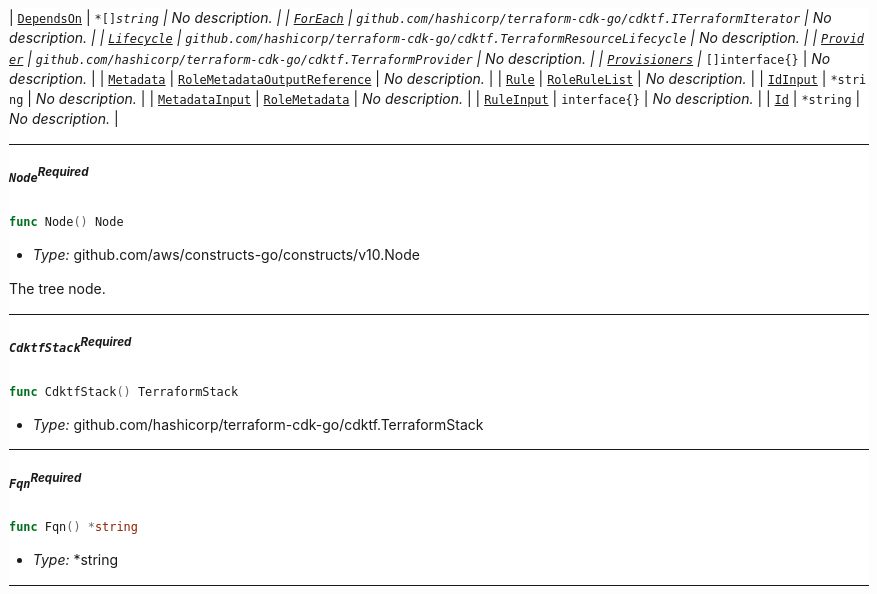 | <code><a href="#@cdktf/provider-kubernetes.role.Role.property.dependsOn">DependsOn</a></code> | <code>*[]*string</code> | *No description.* |
| <code><a href="#@cdktf/provider-kubernetes.role.Role.property.forEach">ForEach</a></code> | <code>github.com/hashicorp/terraform-cdk-go/cdktf.ITerraformIterator</code> | *No description.* |
| <code><a href="#@cdktf/provider-kubernetes.role.Role.property.lifecycle">Lifecycle</a></code> | <code>github.com/hashicorp/terraform-cdk-go/cdktf.TerraformResourceLifecycle</code> | *No description.* |
| <code><a href="#@cdktf/provider-kubernetes.role.Role.property.provider">Provider</a></code> | <code>github.com/hashicorp/terraform-cdk-go/cdktf.TerraformProvider</code> | *No description.* |
| <code><a href="#@cdktf/provider-kubernetes.role.Role.property.provisioners">Provisioners</a></code> | <code>*[]interface{}</code> | *No description.* |
| <code><a href="#@cdktf/provider-kubernetes.role.Role.property.metadata">Metadata</a></code> | <code><a href="#@cdktf/provider-kubernetes.role.RoleMetadataOutputReference">RoleMetadataOutputReference</a></code> | *No description.* |
| <code><a href="#@cdktf/provider-kubernetes.role.Role.property.rule">Rule</a></code> | <code><a href="#@cdktf/provider-kubernetes.role.RoleRuleList">RoleRuleList</a></code> | *No description.* |
| <code><a href="#@cdktf/provider-kubernetes.role.Role.property.idInput">IdInput</a></code> | <code>*string</code> | *No description.* |
| <code><a href="#@cdktf/provider-kubernetes.role.Role.property.metadataInput">MetadataInput</a></code> | <code><a href="#@cdktf/provider-kubernetes.role.RoleMetadata">RoleMetadata</a></code> | *No description.* |
| <code><a href="#@cdktf/provider-kubernetes.role.Role.property.ruleInput">RuleInput</a></code> | <code>interface{}</code> | *No description.* |
| <code><a href="#@cdktf/provider-kubernetes.role.Role.property.id">Id</a></code> | <code>*string</code> | *No description.* |

---

##### `Node`<sup>Required</sup> <a name="Node" id="@cdktf/provider-kubernetes.role.Role.property.node"></a>

```go
func Node() Node
```

- *Type:* github.com/aws/constructs-go/constructs/v10.Node

The tree node.

---

##### `CdktfStack`<sup>Required</sup> <a name="CdktfStack" id="@cdktf/provider-kubernetes.role.Role.property.cdktfStack"></a>

```go
func CdktfStack() TerraformStack
```

- *Type:* github.com/hashicorp/terraform-cdk-go/cdktf.TerraformStack

---

##### `Fqn`<sup>Required</sup> <a name="Fqn" id="@cdktf/provider-kubernetes.role.Role.property.fqn"></a>

```go
func Fqn() *string
```

- *Type:* *string

---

--- --- ---

**What you need to do:** Transcribe the data word for word, with no images.

**Response to this task:**
 | <code><a href="#@cdktf/provider-kubernetes.role.Role.property.dependsOn">DependsOn</a></code> | <code>*[]*string</code> | *No description.* |
| <code><a href="#@cdktf/provider-kubernetes.role.Role.property.forEach">ForEach</a></code> | <code>github.com/hashicorp/terraform-cdk-go/cdktf.ITerraformIterator</code> | *No description.* |
| <code><a href="#@cdktf/provider-kubernetes.role.Role.property.lifecycle">Lifecycle</a></code> | <code>github.com/hashicorp/terraform-cdk-go/cdktf.TerraformResourceLifecycle</code> | *No description.* |
| <code><a href="#@cdktf/provider-kubernetes.role.Role.property.provider">Provider</a></code> | <code>github.com/hashicorp/terraform-cdk-go/cdktf.TerraformProvider</code> | *No description.* |
| <code><a href="#@cdktf/provider-kubernetes.role.Role.property.provisioners">Provisioners</a></code> | <code>*[]interface{}</code> | *No description.* |
| <code><a href="#@cdktf/provider-kubernetes.role.Role.property.metadata">Metadata</a></code> | <code><a href="#@cdktf/provider-kubernetes.role.RoleMetadataOutputReference">RoleMetadataOutputReference</a></code> | *No description.* |
| <code><a href="#@cdktf/provider-kubernetes.role.Role.property.rule">Rule</a></code> | <code><a href="#@cdktf/provider-kubernetes.role.RoleRuleList">RoleRuleList</a></code> | *No description.* |
| <code><a href="#@cdktf/provider-kubernetes.role.Role.property.idInput">IdInput</a></code> | <code>*string</code> | *No description.* |
| <code><a href="#@cdktf/provider-kubernetes.role.Role.property.metadataInput">MetadataInput</a></code> | <code><a href="#@cdktf/provider-kubernetes.role.RoleMetadata">RoleMetadata</a></code> | *No description.* |
| <code><a href="#@cdktf/provider-kubernetes.role.Role.property.ruleInput">RuleInput</a></code> | <code>interface{}</code> | *No description.* |
| <code><a href="#@cdktf/provider-kubernetes.role.Role.property.id">Id</a></code> | <code>*string</code> | *No description.* |

---

##### `Node`<sup>Required</sup> <a name="Node" id="@cdktf/provider-kubernetes.role.Role.property.node"></a>

```go
func Node() Node
```

- *Type:* github.com/aws/constructs-go/constructs/v10.Node

The tree node.

---

##### `CdktfStack`<sup>Required</sup> <a name="CdktfStack" id="@cdktf/provider-kubernetes.role.Role.property.cdktfStack"></a>

```go
func CdktfStack() TerraformStack
```

- *Type:* github.com/hashicorp/terraform-cdk-go/cdktf.TerraformStack

---

##### `Fqn`<sup>Required</sup> <a name="Fqn" id="@cdktf/provider-kubernetes.role.Role.property.fqn"></a>

```go
func Fqn() *string
```

- *Type:* *string

---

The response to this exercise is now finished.